Rogue’s Gallery Smiling While Lying You Into World War

See that smile? That’s the shit eating grin of a man who has become wealthy peddling weapons to the U.S. taxpayer. Does going from the board of Raytheon to heading up the Pentagon’s decisions to purchase Raytheon products seem like a conflict of interest? Lloyd Austin says it’s not. (Cue the soundtrack playing in my head since I saw this photo.)

In Austin’s extensive and lucrative catalog of lies we also find that the U.S. envisions a “free, open and secure Indo-Pacific.” He won’t say but we know the U.S. will accomplish this via ongoing coercion and bullying of the Philippines, Indonesia, Korea, Japan, Australia, New Zealand, Thailand…there are more, but you get the idea. 

China’s so-called “aggression” toward Taiwan, one of its provinces that the fading U.S. empire has decided to use as the proxy to make war on its biggest economic competitor, is trumpeted by corporate press lackeys like AP constantly now. This collusion between the liars in office and the liars in media means the general public hears such false messages repeatedly and almost nothing to counter them. 
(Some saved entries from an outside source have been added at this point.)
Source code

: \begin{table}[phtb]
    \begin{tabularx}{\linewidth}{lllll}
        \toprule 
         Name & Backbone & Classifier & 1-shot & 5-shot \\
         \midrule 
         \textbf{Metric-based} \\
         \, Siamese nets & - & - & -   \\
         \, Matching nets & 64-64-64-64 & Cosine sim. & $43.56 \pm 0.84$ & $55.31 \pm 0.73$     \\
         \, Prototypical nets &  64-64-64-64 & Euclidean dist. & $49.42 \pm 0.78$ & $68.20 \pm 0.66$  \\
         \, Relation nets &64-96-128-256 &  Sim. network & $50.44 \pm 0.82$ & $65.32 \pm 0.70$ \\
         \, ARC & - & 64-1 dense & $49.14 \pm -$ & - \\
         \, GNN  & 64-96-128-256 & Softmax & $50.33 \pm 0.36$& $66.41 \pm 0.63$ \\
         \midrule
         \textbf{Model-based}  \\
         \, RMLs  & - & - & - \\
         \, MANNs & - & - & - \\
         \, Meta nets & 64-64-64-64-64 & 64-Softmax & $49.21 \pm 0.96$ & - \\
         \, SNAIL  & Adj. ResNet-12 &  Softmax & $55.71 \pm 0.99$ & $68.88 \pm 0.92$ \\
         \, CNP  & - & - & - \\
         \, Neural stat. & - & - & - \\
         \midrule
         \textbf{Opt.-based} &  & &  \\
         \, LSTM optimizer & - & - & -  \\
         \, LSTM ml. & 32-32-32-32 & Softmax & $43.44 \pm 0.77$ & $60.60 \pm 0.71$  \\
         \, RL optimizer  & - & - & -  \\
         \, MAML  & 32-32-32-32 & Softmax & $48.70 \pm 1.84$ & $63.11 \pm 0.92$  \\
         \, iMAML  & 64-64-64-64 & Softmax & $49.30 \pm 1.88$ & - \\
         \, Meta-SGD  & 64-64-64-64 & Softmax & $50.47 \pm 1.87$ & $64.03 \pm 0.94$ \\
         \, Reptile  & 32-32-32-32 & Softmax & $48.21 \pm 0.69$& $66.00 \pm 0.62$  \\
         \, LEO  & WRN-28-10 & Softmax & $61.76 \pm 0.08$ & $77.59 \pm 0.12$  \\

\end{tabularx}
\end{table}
I don’t know how much David Rising of the AP gets paid to help pull the wool over your eyes, but he’s earning it by simply repeating nonsense like this from Lloyd Austin: the war in Ukraine “serves to underline how dangerous the world would be if big countries were able to ‘just invade their peaceful neighbors with impunity.'”

Would be? How about is? Big country U.S. has invaded 800+ spots around the globe with their military bases, and has further attacked and occupied scores of nations.

Here’s one way to look at it:

Here’s another:

Almost everything President Biden has said about Ukraine has turned out not to be true, but he wasn’t lying when he said that the Nord Stream 2 would never open. But he’s kind of dingy now and as such a much less convincing liar than the architects of World War 3 who he fronts for.

Here’s another major player, one whose lies are regularly reported by government stenographer Politico: 

 It was difficult to find a picture of Jake Sullivan, National Security Advisor, “smiling.”

For gender equity, here are a couple of the smiling liars helping make our warmongering machine look woke.

Victoria Nuland straddles many administrations, D and R, and was smiling when she handed out cookies to coup supporters in Ukraine in 2014 — but I like this picture of her better. Recently she’s been “helping” Pakistan during their lawfare soft coup of hugely popular PM Imran Khan, and “helping” Sudan.

White House Press Secretary Karine Jean-Pierre‘s entire job is managing lies with a straight, if not smiling, face. Lies like: America is helping Ukraine fight for its democracy. With Ukraine as the most corrupt and arguably least democratic nation in Europe, it takes a lot of poise and keeping one’s eye on the ball of future lucrative employment to offer up this gross canard without LOL.

But here’s the thing: nobody will be laughing once we’ve been lied into a nuclear WW3.

Send In The Clowns

 Detail, James Fangboner’s multi-media piece “Send in the clowns”

Just more post about the entertaining parallels between crumbling empires suggested in Nights of Plague by Orhan Pamuk and then I’ll get off this jag I’m on.

When the real deciders are hidden behind multiple layers of ostensible rulers, those playing the roles can be as buffoonish as you like. In fact, the more buffoonish the better! Who doesn’t get distracted by a Punch & Judy show with puppets bashing each other?

Part of the comedy in Pamuk’s book is how rapidly the “head of state” can turn over without really affecting much. When the main requirement of the job is telling lies as if they were plausible, the persons doing the job are interchangeable. Weaselly bureaucrat, revolutionary hero, or princess of the blood all fit the purpose.

In the declining days of the U.S. empire, the homeland and its vassals have had some hugely entertaining characters inhabiting the role of decider. Also some sadder acts like an 80 year old showing signs of dementia having others announce for him that he’ll seek a second term. 

In the clown car:

Wants to be top clown again after refusing to admit to losing his last election. Almost does not need clown makeup to look clownish. Brought clowning to social media in a big way.

Sad clown who wanders aimlessly and can’t do press conferences. And a VP clown who can’t run herself because her shtick is hilarious word salads. How could this slapstick duo be in charge of the nuclear hot button that blows up the whole world?

Allegedly a Green, the German minister for foreign affairs is a blurter who comes up with some real doozies. She reminded the EU that they’re not at war with each other they’re at war with Russia, and later told reporters that Russia’s president had better do a 360° turn in Ukraine or else face the consequences. Twice.

The UK prime minister predicted to have a shorter shelf life than a head of lettuce (true at 44 days) who forgot to use her encrypted cell phone to tell her boss in the U.S., “It’s done,” after the Nord Stream pipeline explosion.

These were the three most popular Halloween costumes in Ireland in 2019, according to the Irish Times. It’s enough to give a person coulrophobia (fear of clowns).